A.J. Burnett (4-2) beat Texas for the second time in a week, allowing three runs and eight hits in seven innings and striking out eight. He threw a pitch over the head of Nelson Cruz in the fifth that sent the cleanup hitter sprawling, prompting plate umpire Doug Eddings to warn both dugouts. Cruz had put the Rangers ahead 3-2 with a three-run homer in the third.
"I got to pitch in," Burnett said. "Warnings are warnings, man. It doesn't bother me."
But Teixeira hinted there was more to it.
"I think there was a little message sent," he said.
"I just wanted to make sure nothing escalated," Girardi said. "You don't like seeing your guys get plunked, especially twice by the same guy."
Alex Rodriguez then grounded to second baseman Ian Kinsler, who flipped to Andrus for the forceout at second. Teixeira didn't slide far off the line, but clipped Andrus enough to cause a bounced throw that A-Rod beat to avoid a double play.
Jeter came home from third for a 4-3 lead and joined Babe Ruth, Lou Gehrig and Mickey Mantle as the only Yankees with 1,500 runs. The only other active players to reach the mark are Rodriguez, Ken Griffey Jr. and Gary Sheffield.
"That's just good, hard baseball," Girardi said. "That's the way you're supposed to play the game."
It was the turning point of the game. Matsui's second homer in a week off Derek Holland capped the inning.
"We could have come off the field at 4-3, which is a tremendous difference from the way it actually was," Washington said.
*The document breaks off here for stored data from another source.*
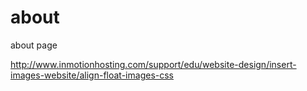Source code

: about
=====

about page


http://www.inmotionhosting.com/support/edu/website-design/insert-images-website/align-float-images-css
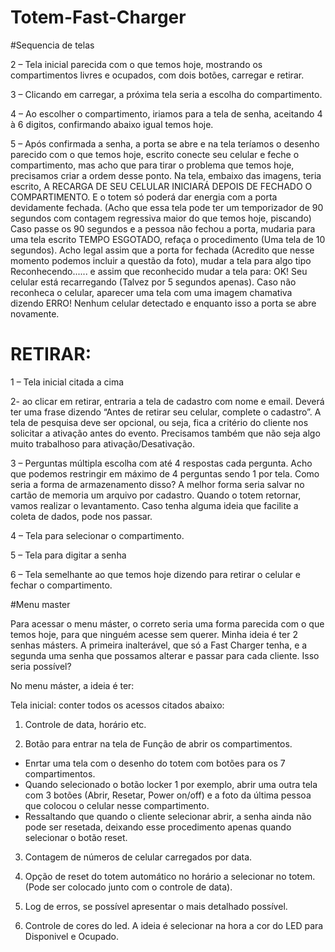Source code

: # Totem-Fast-Charger

#Sequencia de telas

2 – Tela inicial parecida com o que temos hoje, mostrando os compartimentos livres e
ocupados, com dois botões, carregar e retirar.

3 – Clicando em carregar, a próxima tela seria a escolha do compartimento.

4 – Ao escolher o compartimento, iriamos para a tela de senha, aceitando 4 à 6 digitos,
confirmando abaixo igual temos hoje.

5 – Após confirmada a senha, a porta se abre e na tela teríamos o desenho parecido com o que
temos hoje, escrito conecte seu celular e feche o compartimento, mas acho que para tirar o
problema que temos hoje, precisamos criar a ordem desse ponto. Na tela, embaixo das imagens, teria escrito, A RECARGA DE SEU CELULAR INICIARÁ DEPOIS DE FECHADO O COMPARTIMENTO. E o totem só poderá dar energia com a porta devidamente fechada. (Acho que essa tela pode ter um temporizador de 90 segundos com contagem regressiva maior do que temos hoje, piscando) Caso passe os 90 segundos e a pessoa não fechou a porta, mudaria para uma tela escrito TEMPO ESGOTADO, refaça o procedimento
(Uma tela de 10 segundos). Acho legal assim que a porta for fechada (Acredito que nesse momento podemos incluir a questão da foto), mudar a tela para algo tipo Reconhecendo...... e assim que reconhecido mudar a tela para: OK! Seu celular está recarregando (Talvez por 5 segundos apenas). Caso não reconheca o celular, aparecer uma tela com uma imagem chamativa dizendo ERRO! Nenhum celular detectado e enquanto isso a porta se abre novamente.

# RETIRAR:

1 – Tela inicial citada a cima

2- ao clicar em retirar, entraria a tela de cadastro com nome e email. Deverá ter uma frase dizendo “Antes de retirar seu celular, complete o cadastro”. A tela de pesquisa deve ser opcional, ou seja, fica a critério do cliente nos solicitar a ativação antes do evento. Precisamos também que não seja algo muito trabalhoso para ativação/Desativação.

3 – Perguntas múltipla escolha com até 4 respostas cada pergunta. Acho que podemos restringir em máximo de 4 perguntas sendo 1 por tela. Como seria a forma de armazenamento disso? A melhor forma seria salvar no cartão de memoria um arquivo por cadastro. Quando o totem retornar, vamos realizar o levantamento. Caso tenha alguma ideia que facilite a coleta de dados, pode nos passar.

4 – Tela para selecionar o compartimento.

5 – Tela para digitar a senha

6 – Tela semelhante ao que temos hoje dizendo para retirar o celular e fechar o
compartimento.

#Menu master

Para acessar o menu máster, o correto seria uma forma parecida com o que temos hoje, para que ninguém acesse sem querer. Minha ideia é ter 2 senhas másters. A primeira inalterável, que só a Fast Charger tenha, e a segunda uma senha que possamos alterar e passar para cada cliente. Isso seria possível?

No menu máster, a ideia é ter:

Tela inicial: conter todos os acessos citados abaixo:

1. Controle de data, horário etc.

2. Botão para entrar na tela de Função de abrir os compartimentos.
- Enrtar uma tela com o desenho do totem com botões para os 7 compartimentos.
- Quando selecionado o botão locker 1 por exemplo, abrir uma outra tela com 3 botões (Abrir, Resetar, Power on/off) e a foto da última pessoa que colocou o celular nesse compartimento.
- Ressaltando que quando o cliente selecionar abrir, a senha ainda não pode ser resetada, deixando esse procedimento apenas quando selecionar o botão reset.

3. Contagem de números de celular carregados por data.

4. Opção de reset do totem automático no horário a selecionar no totem. (Pode ser colocado junto com o controle de data).

5. Log de erros, se possível apresentar o mais detalhado possível.

6. Controle de cores do led. A ideia é selecionar na hora a cor do LED para Disponivel e Ocupado.
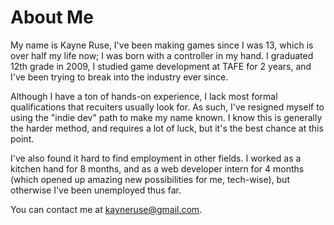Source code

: About Me
===

<div class="ui raised segment">

My name is Kayne Ruse, I've been making games since I was 13, which is over half my life now; I was born with a controller in my hand. I graduated 12th grade in 2009, I studied game development at TAFE for 2 years, and I've been trying to break into the industry ever since.

Although I have a ton of hands-on experience, I lack most formal qualifications that recuiters usually look for. As such, I've resigned myself to using the "indie dev" path to make my name known. I know this is generally the harder method, and requires a lot of luck, but it's the best chance at this point.

I've also found it hard to find employment in other fields. I worked as a kitchen hand for 8 months, and as a web developer intern for 4 months (which opened up amazing new possibilities for me, tech-wise), but otherwise I've been unemployed thus far.

You can contact me at <a href="mailto:kayneruse@gmail.com?Subject=Feedback">kayneruse@gmail.com</a>.

</div>

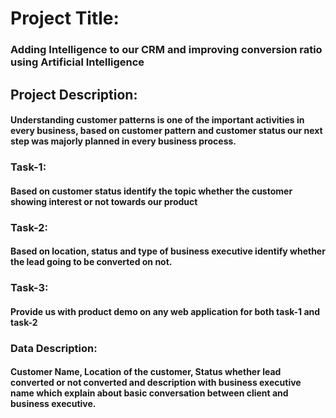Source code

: # Project Title: 
### Adding Intelligence to our CRM and improving conversion ratio using Artificial Intelligence
## Project Description: 
#### Understanding customer patterns is one of the important activities in every business, based on customer pattern and customer status our next step was majorly planned in every business process.
### Task-1: 
#### Based on customer status identify the topic whether the customer showing interest or not towards our product
### Task-2: 
#### Based on location, status and type of business executive identify whether the lead going to be converted on not.
### Task-3: 
#### Provide us with product demo on any web application for both task-1 and task-2
### Data Description:
#### Customer Name, Location of the customer, Status whether lead converted or not converted and description with business executive name which explain about basic conversation between client and business executive.
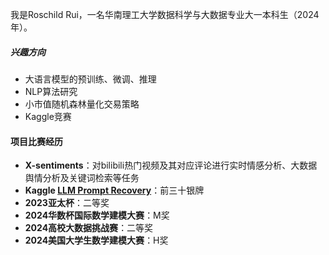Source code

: 我是Roschild Rui，一名华南理工大学数据科学与大数据专业大一本科生（2024年）。

##### 兴趣方向
- 大语言模型的预训练、微调、推理
- NLP算法研究
- 小市值随机森林量化交易策略
- Kaggle竞赛

#### 项目比赛经历
- **X-sentiments**：对bilibili热门视频及其对应评论进行实时情感分析、大数据舆情分析及关键词检索等任务
- **Kaggle [LLM Prompt Recovery](https://www.kaggle.com/competitions/llm-prompt-recovery)**：前三十银牌
- **2023亚太杯**：二等奖
- **2024华数杯国际数学建模大赛**：M奖
- **2024高校大数据挑战赛**：二等奖
- **2024美国大学生数学建模大赛**：H奖



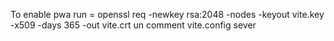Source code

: To enable pwa run = openssl req -newkey rsa:2048 -nodes -keyout vite.key -x509 -days 365 -out vite.crt
un comment vite.config sever
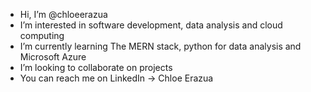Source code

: - Hi, I’m @chloeerazua
- I’m interested in software development, data analysis and cloud computing
- I’m currently learning The MERN stack, python for data analysis and Microsoft Azure
- I’m looking to collaborate on projects
- You can reach me on LinkedIn -> Chloe Erazua

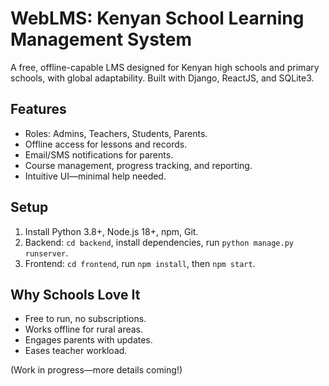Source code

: # WebLMS: Kenyan School Learning Management System

A free, offline-capable LMS designed for Kenyan high schools and primary schools, with global adaptability. Built with Django, ReactJS, and SQLite3.

## Features
- Roles: Admins, Teachers, Students, Parents.
- Offline access for lessons and records.
- Email/SMS notifications for parents.
- Course management, progress tracking, and reporting.
- Intuitive UI—minimal help needed.

## Setup
1. Install Python 3.8+, Node.js 18+, npm, Git.
2. Backend: `cd backend`, install dependencies, run `python manage.py runserver`.
3. Frontend: `cd frontend`, run `npm install`, then `npm start`.

## Why Schools Love It
- Free to run, no subscriptions.
- Works offline for rural areas.
- Engages parents with updates.
- Eases teacher workload.

(Work in progress—more details coming!)
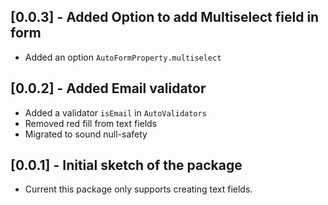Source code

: ## [0.0.3] - Added Option to add Multiselect field in form

* Added an option `AutoFormProperty.multiselect` 

## [0.0.2] - Added Email validator

* Added a validator `isEmail` in `AutoValidators`
* Removed red fill from text fields
* Migrated to sound null-safety

## [0.0.1] - Initial sketch of the package

* Current this package only supports creating text fields.
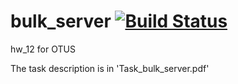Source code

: # bulk_server   [![Build Status](https://travis-ci.org/znseday/bulk_server.svg?branch=master)](https://travis-ci.org/znseday/bulk_server)
hw_12 for OTUS

The task description is in 'Task_bulk_server.pdf'
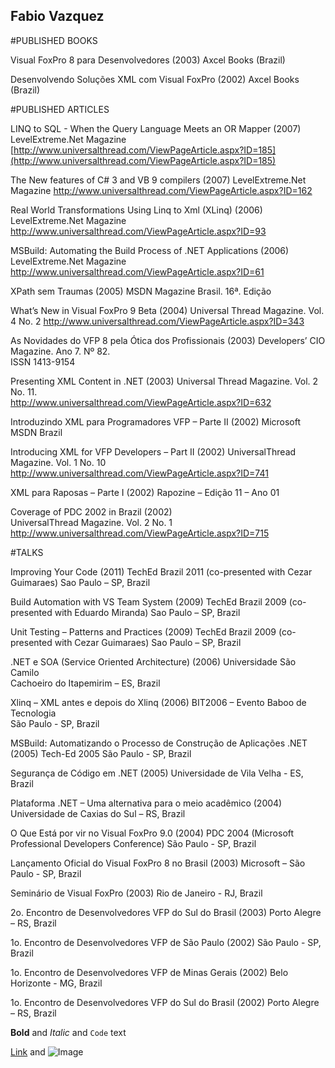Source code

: ## Fabio Vazquez

#PUBLISHED BOOKS 

Visual FoxPro 8 para Desenvolvedores (2003) 
Axcel Books (Brazil) 

 
Desenvolvendo Soluções XML com Visual FoxPro (2002) 
Axcel Books (Brazil) 

 

#PUBLISHED ARTICLES 

LINQ to SQL - When the Query Language Meets an OR Mapper (2007) 
LevelExtreme.Net Magazine 
[http://www.universalthread.com/ViewPageArticle.aspx?ID=185](http://www.universalthread.com/ViewPageArticle.aspx?ID=185)


The New features of C# 3 and VB 9 compilers (2007) 
LevelExtreme.Net Magazine 
http://www.universalthread.com/ViewPageArticle.aspx?ID=162 

Real World Transformations Using Linq to Xml (XLinq) (2006) 
LevelExtreme.Net Magazine 
http://www.universalthread.com/ViewPageArticle.aspx?ID=93 

 
MSBuild: Automating the Build Process of .NET Applications (2006) 
LevelExtreme.Net Magazine 
http://www.universalthread.com/ViewPageArticle.aspx?ID=61 



XPath sem Traumas (2005) 
MSDN Magazine Brasil. 16ª. Edição 
 

What’s New in Visual FoxPro 9 Beta (2004) 
Universal Thread Magazine. Vol. 4 No. 2 
http://www.universalthread.com/ViewPageArticle.aspx?ID=343 

 

As Novidades do VFP 8 pela Ótica dos Profissionais (2003) 
Developers’ CIO Magazine. Ano 7. Nº 82.  
ISSN 1413-9154 

 

Presenting XML Content in .NET (2003) 
Universal Thread Magazine. Vol. 2 No. 11.  
http://www.universalthread.com/ViewPageArticle.aspx?ID=632 

 

Introduzindo XML para Programadores VFP – Parte II (2002) 
Microsoft MSDN Brazil 

Introducing XML for VFP Developers – Part II (2002) 
UniversalThread Magazine. Vol. 1 No. 10 
http://www.universalthread.com/ViewPageArticle.aspx?ID=741 

 

XML para Raposas – Parte I (2002) 
Rapozine – Edição 11 – Ano 01 

 
Coverage of PDC 2002 in Brazil (2002)  
UniversalThread Magazine. Vol. 2 No. 1 
http://www.universalthread.com/ViewPageArticle.aspx?ID=715 

 

#TALKS  
 

Improving Your Code (2011) 
TechEd Brazil 2011 (co-presented with Cezar Guimaraes) 
Sao Paulo – SP, Brazil 



Build Automation with VS Team System (2009) 
TechEd Brazil 2009 (co-presented with Eduardo Miranda) 
Sao Paulo – SP, Brazil 

 

Unit Testing – Patterns and Practices (2009) 
TechEd Brazil 2009 (co-presented with Cezar Guimaraes) 
Sao Paulo – SP, Brazil 

 

.NET e SOA (Service Oriented Architecture) (2006) 
Universidade São Camilo  
Cachoeiro do Itapemirim – ES, Brazil 

 

Xlinq – XML antes e depois do Xlinq (2006) 
BIT2006 – Evento Baboo de Tecnologia  
São Paulo - SP, Brazil 

 

MSBuild: Automatizando o Processo de Construção de Aplicações .NET (2005) 
Tech-Ed 2005 
São Paulo - SP, Brazil 

 

Segurança de Código em .NET (2005) 
Universidade de Vila Velha - ES, Brazil 
 

Plataforma .NET – Uma alternativa para o meio acadêmico (2004) 
Universidade de Caxias do Sul – RS, Brazil 

 

O Que Está por vir no Visual FoxPro 9.0 (2004) 
PDC 2004 (Microsoft Professional Developers Conference) 
São Paulo - SP, Brazil 

 

Lançamento Oficial do Visual FoxPro 8 no Brasil (2003) 
Microsoft – São Paulo - SP, Brazil 
 

Seminário de Visual FoxPro (2003) 
Rio de Janeiro - RJ, Brazil 

 

2o. Encontro de Desenvolvedores VFP do Sul do Brasil (2003) 
Porto Alegre – RS, Brazil 
 

1o. Encontro de Desenvolvedores VFP de São Paulo (2002) 
São Paulo - SP, Brazil 
 

1o. Encontro de Desenvolvedores VFP de Minas Gerais (2002) 
Belo Horizonte - MG, Brazil 
 

1o. Encontro de Desenvolvedores VFP do Sul do Brasil (2002) 
Porto Alegre – RS, Brazil 



**Bold** and _Italic_ and `Code` text

[Link](url) and ![Image](src)

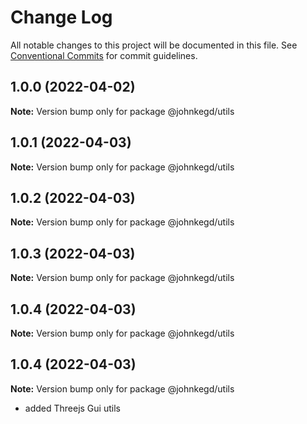 # Change Log

All notable changes to this project will be documented in this file.
See [Conventional Commits](https://conventionalcommits.org) for commit guidelines.

## 1.0.0 (2022-04-02)

**Note:** Version bump only for package @johnkegd/utils

## 1.0.1 (2022-04-03)

**Note:** Version bump only for package @johnkegd/utils

## 1.0.2 (2022-04-03)

**Note:** Version bump only for package @johnkegd/utils

## 1.0.3 (2022-04-03)

**Note:** Version bump only for package @johnkegd/utils

## 1.0.4 (2022-04-03)

**Note:** Version bump only for package @johnkegd/utils

## 1.0.4 (2022-04-03)

**Note:** Version bump only for package @johnkegd/utils

- added Threejs Gui utils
New York has won 16 of 20 to reach 10 games over .500, a mark the Yankees didn't achieve until their 100th game last year.
"When we win games," Teixeira said, "I get fired up."
There has been at least one homer in all 24 games at the Yankee Stadium, two more than San Juan's Hiram Bithorn Stadium for the longest streak at the start of a big league ballpark. The 90 homers are one shy of the record for most in the first 24 games at a major league park, set at Houston's Enron Field in 2000, according to the Elias Sports Bureau. ... New York's record-setting errorless streak ended at 18 games when Posada threw the ball into center field on Andrus' fourth-inning steal of second base.